Cu₃Se₂/graphite (p-type) and β-MnO₂ (n-type)-based screen-printed flexible thermoelectric generator: Improved power factor through compositional tuning of graphite

An efficient electrical conductivity and minimal thermal conductivity of abandoned available, low-cost, and non-toxic copper chalcogenides, owing to their phonon-liquid electron crystal structure, has gained importance in the present work. The influence of graphite on the thermoelectric performance of flexible thermoelectric generators based on Cu₃Se₂/graphite hybrid composite ink as p-type and β-MnO₂ as n-type, fabricated using screen printing, is reported.
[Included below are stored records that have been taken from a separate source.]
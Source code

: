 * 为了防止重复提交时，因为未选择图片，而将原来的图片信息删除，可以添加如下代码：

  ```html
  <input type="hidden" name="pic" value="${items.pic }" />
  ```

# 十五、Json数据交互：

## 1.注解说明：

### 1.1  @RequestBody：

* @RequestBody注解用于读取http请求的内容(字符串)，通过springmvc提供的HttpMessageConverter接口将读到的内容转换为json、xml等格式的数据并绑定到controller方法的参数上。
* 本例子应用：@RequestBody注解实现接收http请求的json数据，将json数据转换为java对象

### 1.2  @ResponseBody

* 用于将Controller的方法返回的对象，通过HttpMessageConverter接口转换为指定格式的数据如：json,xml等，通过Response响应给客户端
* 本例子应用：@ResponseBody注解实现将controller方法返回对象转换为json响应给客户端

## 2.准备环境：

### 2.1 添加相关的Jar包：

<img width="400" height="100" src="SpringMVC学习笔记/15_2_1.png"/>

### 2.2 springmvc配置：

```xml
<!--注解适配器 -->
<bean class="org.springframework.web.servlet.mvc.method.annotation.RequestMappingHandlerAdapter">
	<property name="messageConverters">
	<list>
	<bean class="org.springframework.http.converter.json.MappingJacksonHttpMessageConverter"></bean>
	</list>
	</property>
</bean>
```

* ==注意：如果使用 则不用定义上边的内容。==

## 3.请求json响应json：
The addition of 0.5–2 wt% of graphite has increased the bandgap of Cu₃Se₂ from 3.29 to 3.93 eV; along with that, fine grinding of the composites during ink preparation has resulted in the tuning of microstructure, which optimized the carrier mobility, carrier concentration and resulted in enhanced Seebeck coefficient and electrical conductivity. The maximum open circuit power output, power factor, and power density of a flexible thermoelectric generator consisting of 1.5 wt% of graphite in Cu₃Se₂ at a temperature difference of 100 °C were 184.0 nW, 76.67 nW/m²K², and 147.44 mW/m², respectively. These results are superior to previously reported works using novel materials. The simple and cost-effective method using sustainable materials explored in this work can be easily scaled up for mass production of the devices.